Baden-Württemberg: Municipal council votes on cat protection ordinance

Nationwide 15.

Baden-Württemberg: Municipal council votes on cat protection ordinance

Nationwide 15.7 million cats live sheltered with their keepers. However, feral conspecifics vegetate in secret, multiply uncontrollably and thus further worsen the situation of the animals. In Mannheim, the municipal council wants to tackle the problem.

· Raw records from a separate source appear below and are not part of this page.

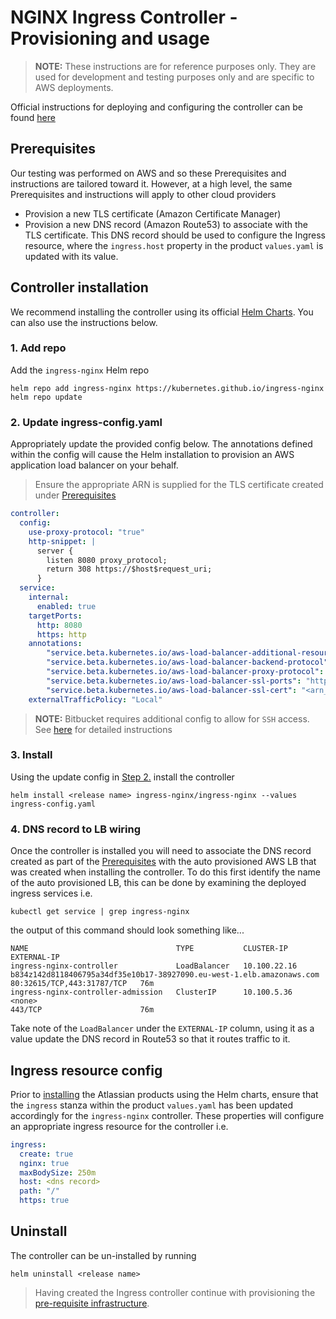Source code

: # NGINX Ingress Controller - Provisioning and usage
> **NOTE:** These instructions are for reference purposes only. They are used for development and testing purposes only and are specific to AWS deployments.  

Official instructions for deploying and configuring the controller can be found [here](https://kubernetes.github.io/ingress-nginx/deploy/)

## Prerequisites
Our testing was performed on AWS and so these Prerequisites and instructions are tailored toward it. However, at a high level, the same Prerequisites and instructions will apply to other cloud providers

* Provision a new TLS certificate (Amazon Certificate Manager) 
* Provision a new DNS record (Amazon Route53) to associate with the TLS certificate. This DNS record should be used to configure the Ingress resource, where the `ingress.host` property in the product `values.yaml` is updated with its value.

## Controller installation
We recommend installing the controller using its official [Helm Charts](https://github.com/kubernetes/ingress-nginx/tree/master/charts/ingress-nginx). You can also use the instructions below.

### 1. Add repo
Add the `ingress-nginx` Helm repo
```shell
helm repo add ingress-nginx https://kubernetes.github.io/ingress-nginx
helm repo update
```

### 2. Update ingress-config.yaml
Appropriately update the provided config below. The annotations defined within the config will cause the Helm installation to provision an AWS application load balancer on your behalf. 
> Ensure the appropriate ARN is supplied for the TLS certificate created under [Prerequisites](#Prerequisites)
```yaml
controller:
  config:
    use-proxy-protocol: "true"
    http-snippet: |
      server {
        listen 8080 proxy_protocol;
        return 308 https://$host$request_uri;
      }
  service:
    internal:
      enabled: true
    targetPorts:
      http: 8080
      https: http
    annotations:
        "service.beta.kubernetes.io/aws-load-balancer-additional-resource-tags": "<tag1>=<tag1_value>,<tag2>=<tag2_value>,etc..."
        "service.beta.kubernetes.io/aws-load-balancer-backend-protocol": "tcp"
        "service.beta.kubernetes.io/aws-load-balancer-proxy-protocol": "*"
        "service.beta.kubernetes.io/aws-load-balancer-ssl-ports": "https"
        "service.beta.kubernetes.io/aws-load-balancer-ssl-cert": "<arn_for_tls_cert>"
    externalTrafficPolicy: "Local"
```

> **NOTE:** Bitbucket requires additional config to allow for `SSH` access. See [here](????????) for detailed instructions

### 3. Install
Using the update config in [Step 2.](#Update-config.yaml) install the controller
```shell
helm install <release name> ingress-nginx/ingress-nginx --values ingress-config.yaml
```

### 4. DNS record to LB wiring
Once the controller is installed you will need to associate the DNS record created as part of the [Prerequisites](#Prerequisites) with the auto provisioned AWS LB that was created when installing the controller. To do this first identify the name of the auto provisioned LB, this can be done by examining the deployed ingress services i.e.
```shell
kubectl get service | grep ingress-nginx    
```
the output of this command should look something like...
```shell
NAME                                 TYPE           CLUSTER-IP      EXTERNAL-IP
ingress-nginx-controller             LoadBalancer   10.100.22.16    b834z142d8118406795a34df35e10b17-38927090.eu-west-1.elb.amazonaws.com   80:32615/TCP,443:31787/TCP   76m
ingress-nginx-controller-admission   ClusterIP      10.100.5.36     <none>                                                                  443/TCP                      76m
```
Take note of the `LoadBalancer` under the `EXTERNAL-IP` column, using it as a value update the DNS record in Route53 so that it routes traffic to it.

## Ingress resource config
Prior to [installing](../../INSTALLATION.md) the Atlassian products using the Helm charts, ensure that the `ingress` stanza within the product `values.yaml` has been updated accordingly for the `ingress-nginx` controller. These properties will configure an appropriate ingress resource for the controller i.e.
```yaml
ingress:
  create: true
  nginx: true
  maxBodySize: 250m
  host: <dns record>
  path: "/"
  https: true
```

## Uninstall
The controller can be un-installed by running
```shell
helm uninstall <release name>
```

> Having created the Ingress controller continue with provisioning the [pre-requisite infrastructure](../../PREREQUISITES.md).
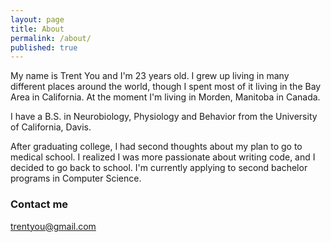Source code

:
 ```yaml
---
layout: page
title: About
permalink: /about/
published: true
---
```


My name is Trent You and I'm 23 years old. I grew up living in many different places around the world, though I spent most of it living in the Bay Area in California. At the moment I'm living in Morden, Manitoba in Canada.

I have a B.S. in Neurobiology, Physiology and Behavior from the University of California, Davis. 

After graduating college, I had second thoughts about my plan to go to medical school. I realized I was more passionate about writing code, and I decided to go back to school. I'm currently applying to second bachelor programs in Computer Science. 

### Contact me

[trentyou@gmail.com](mailto:trentyou@gmail.com)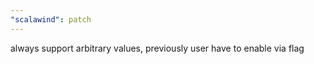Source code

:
 ```yaml
---
"scalawind": patch
---
```


always support arbitrary values, previously user have to enable via flag
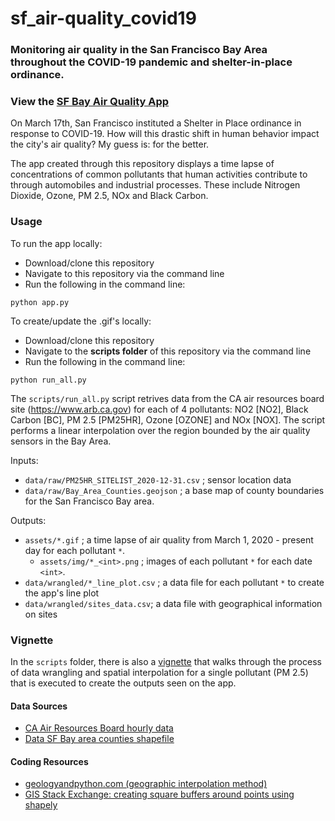 # sf_air-quality_covid19

### Monitoring air quality in the San Francisco Bay Area throughout the COVID-19 pandemic and shelter-in-place ordinance.

### View the [SF Bay Air Quality App]()

On March 17th, San Francisco instituted a Shelter in Place ordinance in response to COVID-19. How will this drastic shift in
human behavior impact the city's air quality? My guess is: for the better.

The app created through this repository displays a time lapse of concentrations of common pollutants that human activities contribute to through automobiles and industrial processes. These include Nitrogen Dioxide, Ozone, PM 2.5, NOx and Black Carbon.
                            

### Usage

To run the app locally:

- Download/clone this repository
- Navigate to this repository via the command line
- Run the following in the command line:

```
python app.py
```

To create/update the .gif's locally:

- Download/clone this repository
- Navigate to the **scripts folder** of this repository via the command line
- Run the following in the command line:

```
python run_all.py
```

The `scripts/run_all.py` script retrives data from the CA air resources board site (https://www.arb.ca.gov) for each of 4 pollutants: 
NO2 [NO2], Black Carbon [BC], PM 2.5 [PM25HR], Ozone [OZONE] and NOx [NOX]. The script performs a linear interpolation over the region
bounded by the air quality sensors in the Bay Area.

Inputs:

- `data/raw/PM25HR_SITELIST_2020-12-31.csv` ; sensor location data
- `data/raw/Bay_Area_Counties.geojson` ; a base map of county boundaries for the San Francisco Bay area.

Outputs:

- `assets/*.gif` ; a time lapse of air quality from March 1, 2020 - present day for each pollutant `*`.
  - `assets/img/*_<int>.png` ; images of each pollutant `*` for each date `<int>`.
- `data/wrangled/*_line_plot.csv` ; a data file for each pollutant `*` to create the app's line plot
- `data/wrangled/sites_data.csv`; a data file with geographical information on sites

### Vignette

In the `scripts` folder, there is also a [vignette]() that walks through the process of data wrangling and spatial interpolation
for a single pollutant (PM 2.5) that is executed to create the outputs seen on the app.


#### Data Sources

- [CA Air Resources Board hourly data](https://www.arb.ca.gov/aqmis2/aqdselect.php?tab=hourly)
- [Data SF Bay area counties shapefile](https://data.sfgov.org/Geographic-Locations-and-Boundaries/Bay-Area-Counties/s9wg-vcph)

#### Coding Resources

- [geologyandpython.com (geographic interpolation method)](http://geologyandpython.com/ml-interpolation-method.html)
- [GIS Stack Exchange: creating square buffers around points using shapely](https://gis.stackexchange.com/questions/314949/creating-square-buffers-around-points-using-shapely)

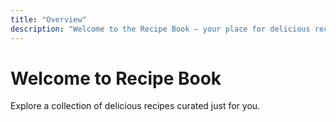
 ```yaml
---
title: "Overview"
description: "Welcome to the Recipe Book – your place for delicious recipes."
---
```


# Welcome to Recipe Book

Explore a collection of delicious recipes curated just for you.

Mannheim (dpa / lsw) - Mannheim cat owners could soon be forced to register their animals with a chip or ear tattoo. The Mannheim municipal council is voting today on whether this instrument should curb the rapid reproduction of wild cats and the resulting great animal suffering. This would make it easier for free-ranging cats to be returned to their owners and no longer contribute to uncontrolled reproduction. If the administration's cat protection regulation found a majority in the council, Mannheim would be the first major city in the southwest with such a regulation. So far, according to the State Animal Welfare Association, only 34 smaller communities from Aidlingen (Böblingen district) to Wurmberg (Enzkreis) are using the 2013 amendment to the Animal Welfare Act.

However, the ordinance proposed by the city against neglect of the often injured, malnourished or sick animals does not go far enough for animal rights activists. The faction LI.PAR.Tie, consisting of the left, the party and the animal protection party, considers the castration of animals to be indispensable. The city, on the other hand, is pursuing the "capture, castrate, release" principle due to legal concerns. Because: "A castration obligation represents a massive encroachment on the constitutionally guaranteed property rights of cat owners and should be the last measure to be taken."

The state animal protection officer Julia Stubenbord describes the proposal of the second largest city in Baden-Württemberg as a "strange variant". She also does not share the legal doubts about a castration obligation for owner cats. "I'm not aware of any lawsuits anywhere in Germany."